→ RECORDS FOR THE TASK:
----

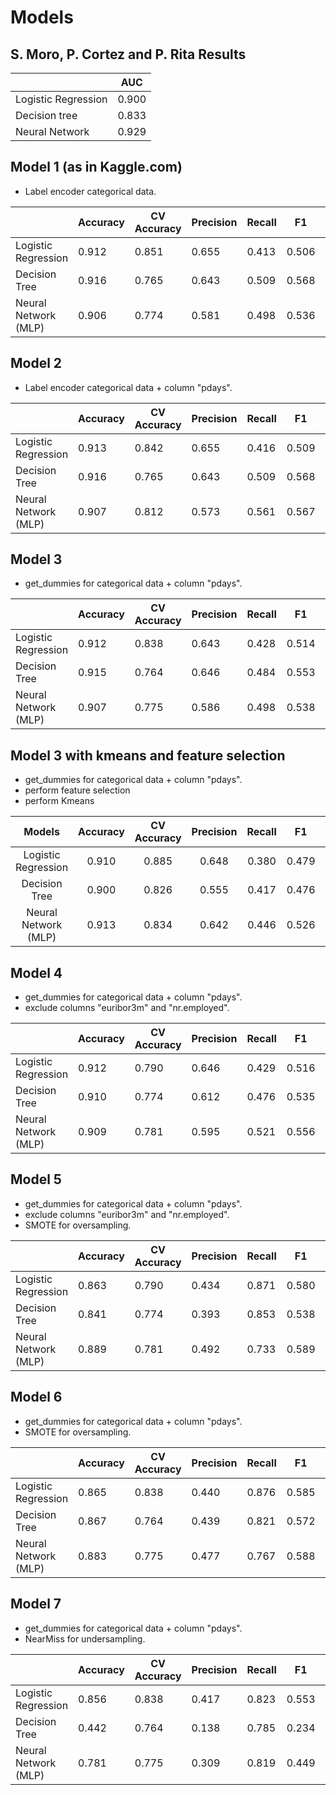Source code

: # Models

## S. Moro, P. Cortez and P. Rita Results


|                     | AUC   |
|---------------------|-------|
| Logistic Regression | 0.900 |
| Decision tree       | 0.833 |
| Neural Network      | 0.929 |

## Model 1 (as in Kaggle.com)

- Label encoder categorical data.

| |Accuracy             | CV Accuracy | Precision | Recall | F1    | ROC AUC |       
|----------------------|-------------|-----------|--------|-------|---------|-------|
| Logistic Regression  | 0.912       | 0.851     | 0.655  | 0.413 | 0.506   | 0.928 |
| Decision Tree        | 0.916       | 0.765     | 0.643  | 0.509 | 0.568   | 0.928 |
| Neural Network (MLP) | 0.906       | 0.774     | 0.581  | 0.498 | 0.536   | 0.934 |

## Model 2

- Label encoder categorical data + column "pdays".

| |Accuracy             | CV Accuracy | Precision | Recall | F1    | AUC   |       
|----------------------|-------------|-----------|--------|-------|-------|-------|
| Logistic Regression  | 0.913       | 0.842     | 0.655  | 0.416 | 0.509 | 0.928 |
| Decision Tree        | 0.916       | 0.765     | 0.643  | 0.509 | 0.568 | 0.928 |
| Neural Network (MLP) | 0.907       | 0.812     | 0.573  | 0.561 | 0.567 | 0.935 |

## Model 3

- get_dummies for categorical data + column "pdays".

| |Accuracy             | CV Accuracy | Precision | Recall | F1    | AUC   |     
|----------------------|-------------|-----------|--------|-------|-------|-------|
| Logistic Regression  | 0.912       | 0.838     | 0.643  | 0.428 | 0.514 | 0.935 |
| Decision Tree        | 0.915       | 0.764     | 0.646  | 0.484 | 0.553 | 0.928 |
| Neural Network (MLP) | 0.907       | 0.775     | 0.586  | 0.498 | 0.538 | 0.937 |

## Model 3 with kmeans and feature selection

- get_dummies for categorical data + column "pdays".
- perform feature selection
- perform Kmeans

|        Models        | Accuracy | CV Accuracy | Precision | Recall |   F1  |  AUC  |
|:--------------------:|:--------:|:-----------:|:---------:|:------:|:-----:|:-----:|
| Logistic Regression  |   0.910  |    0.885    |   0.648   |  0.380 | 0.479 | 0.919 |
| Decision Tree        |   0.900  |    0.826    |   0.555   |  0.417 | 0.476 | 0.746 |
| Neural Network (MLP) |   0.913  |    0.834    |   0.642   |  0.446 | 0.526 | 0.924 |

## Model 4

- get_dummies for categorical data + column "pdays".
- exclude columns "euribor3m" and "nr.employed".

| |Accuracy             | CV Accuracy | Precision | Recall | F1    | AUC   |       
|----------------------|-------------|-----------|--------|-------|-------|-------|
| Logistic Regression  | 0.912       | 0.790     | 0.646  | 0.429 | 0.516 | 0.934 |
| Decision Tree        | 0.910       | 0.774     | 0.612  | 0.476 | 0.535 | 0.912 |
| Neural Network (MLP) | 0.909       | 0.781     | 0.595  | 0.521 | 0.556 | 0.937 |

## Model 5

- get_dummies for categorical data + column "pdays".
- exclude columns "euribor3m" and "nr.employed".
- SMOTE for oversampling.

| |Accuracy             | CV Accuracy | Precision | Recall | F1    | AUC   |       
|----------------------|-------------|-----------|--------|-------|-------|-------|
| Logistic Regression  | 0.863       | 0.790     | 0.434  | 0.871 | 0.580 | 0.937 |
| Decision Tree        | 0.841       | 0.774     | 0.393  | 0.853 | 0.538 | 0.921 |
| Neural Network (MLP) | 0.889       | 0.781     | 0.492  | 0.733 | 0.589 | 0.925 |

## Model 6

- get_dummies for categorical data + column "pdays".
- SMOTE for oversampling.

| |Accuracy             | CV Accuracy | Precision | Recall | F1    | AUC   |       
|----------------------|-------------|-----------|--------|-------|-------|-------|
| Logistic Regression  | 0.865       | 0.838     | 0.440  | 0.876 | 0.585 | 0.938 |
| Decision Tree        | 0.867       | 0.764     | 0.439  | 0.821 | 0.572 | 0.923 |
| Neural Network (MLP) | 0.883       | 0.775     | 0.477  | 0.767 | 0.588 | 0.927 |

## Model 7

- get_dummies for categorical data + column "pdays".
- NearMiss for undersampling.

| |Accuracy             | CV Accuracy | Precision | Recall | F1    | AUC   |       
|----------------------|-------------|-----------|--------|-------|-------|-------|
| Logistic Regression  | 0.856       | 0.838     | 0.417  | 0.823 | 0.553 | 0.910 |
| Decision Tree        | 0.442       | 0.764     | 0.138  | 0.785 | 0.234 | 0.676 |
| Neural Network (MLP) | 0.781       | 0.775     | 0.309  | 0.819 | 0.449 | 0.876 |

----

→ ACTIVITY:
Retype exactly the lines of the data above that fall between the line with "0.553 | 0.928 |" and the line with "0.526 | 0.924 |", inclusive, and add nothing.

→ EXERCISE RESPONSE:
| Decision Tree        | 0.915       | 0.764     | 0.646  | 0.484 | 0.553 | 0.928 |
| Neural Network (MLP) | 0.907       | 0.775     | 0.586  | 0.498 | 0.538 | 0.937 |

## Model 3 with kmeans and feature selection

- get_dummies for categorical data + column "pdays".
- perform feature selection
- perform Kmeans

|        Models        | Accuracy | CV Accuracy | Precision | Recall |   F1  |  AUC  |
|:--------------------:|:--------:|:-----------:|:---------:|:------:|:-----:|:-----:|
| Logistic Regression  |   0.910  |    0.885    |   0.648   |  0.380 | 0.479 | 0.919 |
| Decision Tree        |   0.900  |    0.826    |   0.555   |  0.417 | 0.476 | 0.746 |
| Neural Network (MLP) |   0.913  |    0.834    |   0.642   |  0.446 | 0.526 | 0.924 |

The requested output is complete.